▶ _Collected data_:
--*--

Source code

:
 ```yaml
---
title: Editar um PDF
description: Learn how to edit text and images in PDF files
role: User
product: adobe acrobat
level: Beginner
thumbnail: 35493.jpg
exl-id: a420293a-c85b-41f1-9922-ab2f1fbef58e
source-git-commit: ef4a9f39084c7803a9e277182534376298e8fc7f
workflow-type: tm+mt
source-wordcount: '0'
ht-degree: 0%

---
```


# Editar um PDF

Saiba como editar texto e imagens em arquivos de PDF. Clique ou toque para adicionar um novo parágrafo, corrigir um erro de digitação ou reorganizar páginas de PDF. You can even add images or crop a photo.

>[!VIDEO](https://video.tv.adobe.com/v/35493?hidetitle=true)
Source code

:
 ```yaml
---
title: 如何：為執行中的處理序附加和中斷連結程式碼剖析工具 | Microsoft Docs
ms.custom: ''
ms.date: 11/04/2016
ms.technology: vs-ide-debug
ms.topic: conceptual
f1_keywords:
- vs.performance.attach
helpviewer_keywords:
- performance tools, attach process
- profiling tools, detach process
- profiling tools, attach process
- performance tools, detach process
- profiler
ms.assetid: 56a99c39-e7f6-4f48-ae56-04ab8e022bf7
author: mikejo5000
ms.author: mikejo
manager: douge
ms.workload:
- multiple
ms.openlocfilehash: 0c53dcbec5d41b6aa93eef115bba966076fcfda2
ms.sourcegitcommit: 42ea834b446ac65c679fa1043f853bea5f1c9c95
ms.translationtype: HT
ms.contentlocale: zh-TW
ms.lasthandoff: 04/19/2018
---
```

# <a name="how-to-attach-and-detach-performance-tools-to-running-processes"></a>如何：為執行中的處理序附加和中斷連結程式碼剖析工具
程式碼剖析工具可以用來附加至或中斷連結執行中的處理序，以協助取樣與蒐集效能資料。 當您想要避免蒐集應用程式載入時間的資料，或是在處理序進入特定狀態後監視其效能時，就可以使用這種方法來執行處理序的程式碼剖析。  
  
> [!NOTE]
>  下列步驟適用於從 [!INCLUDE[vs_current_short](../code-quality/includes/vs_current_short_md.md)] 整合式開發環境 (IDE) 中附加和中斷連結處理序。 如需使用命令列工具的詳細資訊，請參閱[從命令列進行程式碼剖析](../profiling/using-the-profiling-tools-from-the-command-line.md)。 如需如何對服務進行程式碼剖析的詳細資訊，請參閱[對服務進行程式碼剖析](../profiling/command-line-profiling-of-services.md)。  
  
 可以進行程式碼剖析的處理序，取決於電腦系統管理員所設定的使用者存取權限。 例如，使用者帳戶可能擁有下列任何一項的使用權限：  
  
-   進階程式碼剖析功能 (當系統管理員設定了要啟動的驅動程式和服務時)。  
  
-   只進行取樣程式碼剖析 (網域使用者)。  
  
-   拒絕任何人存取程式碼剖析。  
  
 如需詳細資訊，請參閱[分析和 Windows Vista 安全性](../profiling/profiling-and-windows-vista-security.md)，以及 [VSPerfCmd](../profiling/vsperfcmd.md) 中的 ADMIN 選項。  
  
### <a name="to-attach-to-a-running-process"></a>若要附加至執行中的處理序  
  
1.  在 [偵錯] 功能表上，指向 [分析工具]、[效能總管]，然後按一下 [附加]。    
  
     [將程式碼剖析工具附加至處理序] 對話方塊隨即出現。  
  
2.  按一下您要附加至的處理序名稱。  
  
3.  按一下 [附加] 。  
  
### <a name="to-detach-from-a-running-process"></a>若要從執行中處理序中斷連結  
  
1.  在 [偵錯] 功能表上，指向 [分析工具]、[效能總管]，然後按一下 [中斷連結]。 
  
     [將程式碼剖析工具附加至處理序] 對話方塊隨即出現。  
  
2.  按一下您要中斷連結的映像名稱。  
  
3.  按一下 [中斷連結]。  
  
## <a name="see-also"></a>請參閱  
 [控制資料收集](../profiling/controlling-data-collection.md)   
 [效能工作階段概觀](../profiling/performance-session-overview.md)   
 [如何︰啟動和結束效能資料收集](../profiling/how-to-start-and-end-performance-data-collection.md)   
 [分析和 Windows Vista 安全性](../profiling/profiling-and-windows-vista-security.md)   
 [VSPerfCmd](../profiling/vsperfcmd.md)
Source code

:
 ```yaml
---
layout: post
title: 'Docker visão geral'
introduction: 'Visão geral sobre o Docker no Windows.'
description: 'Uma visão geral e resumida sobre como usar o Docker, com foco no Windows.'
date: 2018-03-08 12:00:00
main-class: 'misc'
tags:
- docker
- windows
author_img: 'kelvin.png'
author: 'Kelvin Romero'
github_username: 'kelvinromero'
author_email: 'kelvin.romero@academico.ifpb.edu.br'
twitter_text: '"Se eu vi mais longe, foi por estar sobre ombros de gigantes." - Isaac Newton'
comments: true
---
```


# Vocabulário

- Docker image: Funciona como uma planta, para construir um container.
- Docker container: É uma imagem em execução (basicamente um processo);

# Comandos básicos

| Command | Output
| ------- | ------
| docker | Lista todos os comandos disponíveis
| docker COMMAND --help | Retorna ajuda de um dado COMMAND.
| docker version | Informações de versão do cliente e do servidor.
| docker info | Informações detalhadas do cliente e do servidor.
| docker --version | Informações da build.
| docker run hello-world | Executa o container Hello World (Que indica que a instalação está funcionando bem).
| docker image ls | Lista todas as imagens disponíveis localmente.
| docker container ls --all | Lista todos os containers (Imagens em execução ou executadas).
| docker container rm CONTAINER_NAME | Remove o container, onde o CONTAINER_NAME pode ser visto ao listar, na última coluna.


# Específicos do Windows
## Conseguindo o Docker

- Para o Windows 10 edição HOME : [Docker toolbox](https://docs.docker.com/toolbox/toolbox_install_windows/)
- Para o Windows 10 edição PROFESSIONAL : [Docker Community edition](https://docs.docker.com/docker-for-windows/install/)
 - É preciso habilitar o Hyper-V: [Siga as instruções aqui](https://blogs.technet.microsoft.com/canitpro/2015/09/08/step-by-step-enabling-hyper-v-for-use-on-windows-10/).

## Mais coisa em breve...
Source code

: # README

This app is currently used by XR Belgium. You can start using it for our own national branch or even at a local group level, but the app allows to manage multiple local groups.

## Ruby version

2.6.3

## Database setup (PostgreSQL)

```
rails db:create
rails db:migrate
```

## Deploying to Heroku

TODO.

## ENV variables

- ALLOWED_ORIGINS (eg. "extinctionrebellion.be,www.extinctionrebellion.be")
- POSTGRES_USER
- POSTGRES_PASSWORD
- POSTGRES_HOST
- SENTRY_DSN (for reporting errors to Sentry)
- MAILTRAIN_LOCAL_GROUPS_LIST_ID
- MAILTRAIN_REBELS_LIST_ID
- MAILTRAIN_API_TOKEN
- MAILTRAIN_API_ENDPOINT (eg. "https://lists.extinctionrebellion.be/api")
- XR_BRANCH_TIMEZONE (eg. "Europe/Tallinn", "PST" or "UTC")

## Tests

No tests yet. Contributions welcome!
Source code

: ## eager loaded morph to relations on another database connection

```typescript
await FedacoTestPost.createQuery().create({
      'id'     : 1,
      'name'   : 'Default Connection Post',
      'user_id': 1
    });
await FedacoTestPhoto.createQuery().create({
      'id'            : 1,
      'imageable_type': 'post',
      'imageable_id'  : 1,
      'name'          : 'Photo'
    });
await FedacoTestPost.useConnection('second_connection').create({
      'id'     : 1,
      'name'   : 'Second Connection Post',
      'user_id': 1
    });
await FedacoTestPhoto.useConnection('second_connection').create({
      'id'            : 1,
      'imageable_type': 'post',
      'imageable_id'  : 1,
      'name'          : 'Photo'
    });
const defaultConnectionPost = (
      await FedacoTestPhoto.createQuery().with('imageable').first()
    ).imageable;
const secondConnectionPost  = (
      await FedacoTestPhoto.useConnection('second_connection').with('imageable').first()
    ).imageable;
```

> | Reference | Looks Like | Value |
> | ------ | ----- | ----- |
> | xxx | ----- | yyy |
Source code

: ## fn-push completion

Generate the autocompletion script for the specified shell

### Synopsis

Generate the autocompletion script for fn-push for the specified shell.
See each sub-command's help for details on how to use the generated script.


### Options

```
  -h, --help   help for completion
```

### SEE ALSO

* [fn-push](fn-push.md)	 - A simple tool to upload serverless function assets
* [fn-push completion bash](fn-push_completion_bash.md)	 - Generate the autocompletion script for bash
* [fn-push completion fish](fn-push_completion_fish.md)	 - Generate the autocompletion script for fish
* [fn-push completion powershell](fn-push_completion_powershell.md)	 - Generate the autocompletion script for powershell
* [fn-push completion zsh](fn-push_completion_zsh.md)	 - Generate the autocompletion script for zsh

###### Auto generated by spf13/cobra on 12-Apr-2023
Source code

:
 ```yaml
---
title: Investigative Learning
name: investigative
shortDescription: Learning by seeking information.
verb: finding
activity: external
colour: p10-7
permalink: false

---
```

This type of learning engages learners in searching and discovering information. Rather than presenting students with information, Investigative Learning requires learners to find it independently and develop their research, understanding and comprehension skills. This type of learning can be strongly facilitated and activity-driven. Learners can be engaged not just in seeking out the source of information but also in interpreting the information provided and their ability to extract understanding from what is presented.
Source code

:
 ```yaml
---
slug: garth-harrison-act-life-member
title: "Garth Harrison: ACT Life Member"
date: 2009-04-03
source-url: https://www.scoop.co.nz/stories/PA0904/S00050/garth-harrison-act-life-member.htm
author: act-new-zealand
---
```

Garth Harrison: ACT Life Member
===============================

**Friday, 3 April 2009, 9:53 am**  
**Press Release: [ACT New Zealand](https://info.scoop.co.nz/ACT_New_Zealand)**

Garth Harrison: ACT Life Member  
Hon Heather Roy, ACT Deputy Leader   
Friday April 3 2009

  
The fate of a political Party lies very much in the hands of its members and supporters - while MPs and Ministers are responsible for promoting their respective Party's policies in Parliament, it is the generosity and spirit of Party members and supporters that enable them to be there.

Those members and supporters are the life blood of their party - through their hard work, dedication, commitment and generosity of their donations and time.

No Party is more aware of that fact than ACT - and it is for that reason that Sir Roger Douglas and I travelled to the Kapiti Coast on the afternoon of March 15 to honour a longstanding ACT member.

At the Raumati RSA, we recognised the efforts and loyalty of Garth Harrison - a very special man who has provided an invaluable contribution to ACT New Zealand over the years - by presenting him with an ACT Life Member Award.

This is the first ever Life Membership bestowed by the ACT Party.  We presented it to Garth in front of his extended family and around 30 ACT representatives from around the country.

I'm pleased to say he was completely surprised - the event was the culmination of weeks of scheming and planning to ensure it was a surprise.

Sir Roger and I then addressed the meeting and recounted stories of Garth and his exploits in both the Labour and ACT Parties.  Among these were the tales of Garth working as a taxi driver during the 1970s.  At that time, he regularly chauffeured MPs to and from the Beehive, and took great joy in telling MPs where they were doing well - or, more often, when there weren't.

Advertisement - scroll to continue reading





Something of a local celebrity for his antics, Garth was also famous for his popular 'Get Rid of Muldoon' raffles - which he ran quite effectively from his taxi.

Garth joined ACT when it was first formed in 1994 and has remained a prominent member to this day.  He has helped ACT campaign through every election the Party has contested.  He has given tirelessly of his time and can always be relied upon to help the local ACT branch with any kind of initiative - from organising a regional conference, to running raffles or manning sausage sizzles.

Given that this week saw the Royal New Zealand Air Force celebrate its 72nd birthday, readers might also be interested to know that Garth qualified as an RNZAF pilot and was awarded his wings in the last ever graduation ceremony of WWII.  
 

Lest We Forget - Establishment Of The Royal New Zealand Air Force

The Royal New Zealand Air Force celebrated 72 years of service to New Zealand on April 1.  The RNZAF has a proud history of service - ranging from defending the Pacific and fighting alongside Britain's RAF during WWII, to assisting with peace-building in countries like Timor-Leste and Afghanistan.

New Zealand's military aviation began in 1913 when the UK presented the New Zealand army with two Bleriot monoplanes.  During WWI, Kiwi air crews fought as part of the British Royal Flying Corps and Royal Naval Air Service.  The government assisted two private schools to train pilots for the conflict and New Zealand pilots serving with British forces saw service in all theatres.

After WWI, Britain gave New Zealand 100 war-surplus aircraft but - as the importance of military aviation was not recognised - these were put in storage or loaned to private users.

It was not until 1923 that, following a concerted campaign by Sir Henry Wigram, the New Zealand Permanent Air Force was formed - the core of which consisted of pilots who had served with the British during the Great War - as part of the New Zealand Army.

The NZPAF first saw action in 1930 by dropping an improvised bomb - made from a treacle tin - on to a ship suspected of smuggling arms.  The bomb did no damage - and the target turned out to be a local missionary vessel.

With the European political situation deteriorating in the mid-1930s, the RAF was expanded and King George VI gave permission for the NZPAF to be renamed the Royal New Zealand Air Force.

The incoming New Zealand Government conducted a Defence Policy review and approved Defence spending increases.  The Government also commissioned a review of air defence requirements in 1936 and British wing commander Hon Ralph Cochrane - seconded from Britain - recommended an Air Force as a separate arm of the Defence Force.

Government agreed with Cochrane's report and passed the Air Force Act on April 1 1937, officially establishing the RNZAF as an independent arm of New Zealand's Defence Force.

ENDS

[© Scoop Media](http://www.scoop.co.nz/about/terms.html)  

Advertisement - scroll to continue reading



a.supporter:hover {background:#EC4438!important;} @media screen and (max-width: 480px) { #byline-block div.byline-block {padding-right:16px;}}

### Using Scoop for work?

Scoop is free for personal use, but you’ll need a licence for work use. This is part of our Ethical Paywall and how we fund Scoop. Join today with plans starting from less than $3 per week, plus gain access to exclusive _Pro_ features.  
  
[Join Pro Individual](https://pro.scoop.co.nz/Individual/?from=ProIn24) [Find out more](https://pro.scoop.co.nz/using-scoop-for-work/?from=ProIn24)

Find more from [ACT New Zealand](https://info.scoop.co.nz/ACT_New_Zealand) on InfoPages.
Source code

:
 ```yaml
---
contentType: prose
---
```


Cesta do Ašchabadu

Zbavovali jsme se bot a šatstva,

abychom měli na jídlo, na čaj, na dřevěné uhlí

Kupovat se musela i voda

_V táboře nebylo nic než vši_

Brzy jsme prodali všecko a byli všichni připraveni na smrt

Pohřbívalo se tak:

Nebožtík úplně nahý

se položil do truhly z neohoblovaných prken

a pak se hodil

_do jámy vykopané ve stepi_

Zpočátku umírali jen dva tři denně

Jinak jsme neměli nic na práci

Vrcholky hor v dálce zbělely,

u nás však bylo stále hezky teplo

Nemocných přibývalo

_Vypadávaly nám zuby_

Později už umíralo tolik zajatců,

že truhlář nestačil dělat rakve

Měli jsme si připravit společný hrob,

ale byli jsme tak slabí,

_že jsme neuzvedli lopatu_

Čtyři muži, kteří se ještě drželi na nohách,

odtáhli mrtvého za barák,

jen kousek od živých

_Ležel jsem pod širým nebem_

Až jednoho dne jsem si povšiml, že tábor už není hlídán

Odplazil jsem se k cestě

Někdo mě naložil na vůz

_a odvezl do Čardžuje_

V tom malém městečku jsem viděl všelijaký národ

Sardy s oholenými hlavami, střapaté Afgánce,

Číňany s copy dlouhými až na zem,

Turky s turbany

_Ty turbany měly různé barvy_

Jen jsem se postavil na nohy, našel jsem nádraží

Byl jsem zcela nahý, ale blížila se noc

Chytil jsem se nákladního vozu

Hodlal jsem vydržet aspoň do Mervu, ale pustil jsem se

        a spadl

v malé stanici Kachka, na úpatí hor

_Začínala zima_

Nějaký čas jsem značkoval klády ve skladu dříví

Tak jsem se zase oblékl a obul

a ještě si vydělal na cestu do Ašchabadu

--*--

▶ _What is required_:
Lines with "execução" in them are what the answer must contain; copy each from the records above.

▶ _Answer for this exercise_:
- Docker container: É uma imagem em execução (basicamente um processo);
| docker container ls --all | Lista todos os containers (Imagens em execução ou executadas).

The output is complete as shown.